Originally posted on Retail TouchPoints

The growth of e-Commerce and shifting demographics are requiring every retailer to adapt. Store closings are often the response, but retailers can’t shrink their way to success. Nor can they invest only in e-Commerce silos in an attempt to copy successful online-only models.

Retailers must invest in differentiating their stores and fixing the fundamentals of the in-store experience. Done right, retailers will succeed by creating immersive, memorable in-store experiences that online cannot match.

Target is on the right track. Last month at ShopTalk, Target announced a $7 billion plan to update their entire store format, develop smaller formats for urban areas and re-merchandise their stores to provide better grab-and-go and in-store experiences for shoppers. It is a huge bet, but one Target must take to adapt, evolve and thrive.

But in addition to store format updates and changes in merchandising strategy, retailers also need to address improving merchandising execution. Today, despite the fact that in-store merchandising execution is a core process for every physical retailer, there is a wide variance in process quality and efficiency.

As retailers look to increase the sophistication of their assortments and increase the frequency of new promotions, while at the same time simplifying tasks for their in-store associates, their merchandising execution practices need an overhaul.

The Power of Automation and the Associate

Resetting stores is hard work. It requires countless hours of planning and execution at HQ, but more importantly, it requires a huge time investment from store associates to execute. Increasing the frequency of resets in an effort to create fresh promotions and bring more customers into stores requires automating the process, especially when retailers have many stores with large footprints.

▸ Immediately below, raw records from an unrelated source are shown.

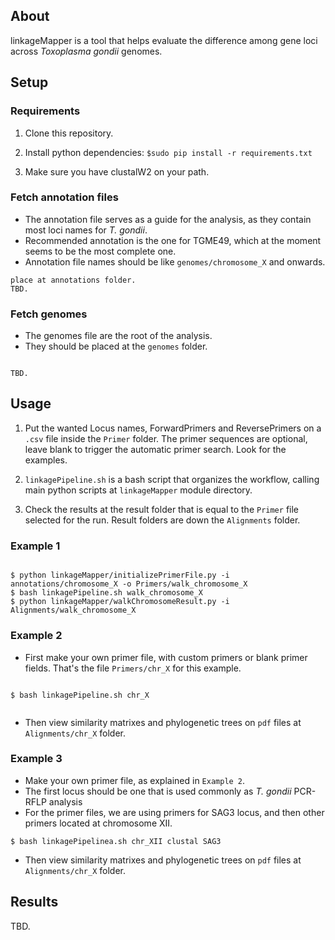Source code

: ## About

linkageMapper is a tool that helps evaluate the difference among gene loci across *Toxoplasma gondii* genomes.

## Setup

### Requirements
1. Clone this repository.

2. Install python dependencies: `$sudo pip install -r requirements.txt`

3. Make sure you have clustalW2 on your path.

### Fetch annotation files

* The annotation file serves as a guide for the analysis, as they contain most loci names for *T. gondii*.
* Recommended annotation is the one for TGME49, which at the moment seems to be the most complete one.
* Annotation file names should be like `genomes/chromosome_X` and onwards.

```
place at annotations folder.
TBD.

```

### Fetch genomes

* The genomes file are the root of the analysis.
* They should be placed at the `genomes` folder.

```

TBD.

```


## Usage

1. Put the wanted Locus names, ForwardPrimers and ReversePrimers on a `.csv` file inside the `Primer` folder. The primer sequences are optional, leave blank to trigger the automatic primer search. Look for the examples.

2. `linkagePipeline.sh` is a bash script that organizes the workflow, calling main python scripts at `linkageMapper` module directory.

3. Check the results at the result folder that is equal to the `Primer` file selected for the run. Result folders are down the `Alignments` folder.


### Example 1

```

$ python linkageMapper/initializePrimerFile.py -i annotations/chromosome_X -o Primers/walk_chromosome_X
$ bash linkagePipeline.sh walk_chromosome_X
$ python linkageMapper/walkChromosomeResult.py -i Alignments/walk_chromosome_X

```
### Example 2

* First make your own primer file, with custom primers or blank primer fields. That's the file `Primers/chr_X` for this example.

```

$ bash linkagePipeline.sh chr_X


```

* Then view similarity matrixes and phylogenetic trees on `pdf` files at `Alignments/chr_X` folder.

### Example 3

* Make your own primer file, as explained in `Example 2`.
* The first locus should be one that is used commonly as *T. gondii* PCR-RFLP analysis
* For the primer files, we are using primers for SAG3 locus, and then other primers located at chromosome XII.

```
$ bash linkagePipelinea.sh chr_XII clustal SAG3

```

* Then view similarity matrixes and phylogenetic trees on `pdf` files at `Alignments/chr_X` folder.

## Results

TBD.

Retailers that can automate this process, enable tailored execution in each store and create clear guidance for store teams can drive significant lift in sales conversions, which translates to millions of dollars in same-store sales metrics. These retailers also increase efficiency, freeing up store associates to work with customers and create great experiences.

Returning to Target, as part of their store overhaul, store associates will be equipped with technology to search inventory, take payment from a mobile point-of-sale system, and arrange delivery, all from the sales floor. Target recognizes that the associate is a critical differentiator, and freeing them up to understand and interact with customers is critical to their success.

It’s time for retailers to stop playing defense, and go on offense with investments in technology that increase the efficiency of their merchandising processes, and maximize the impact of store associates on the customer experience.

By Tom Erskine, CMO and SVP Product, One Door.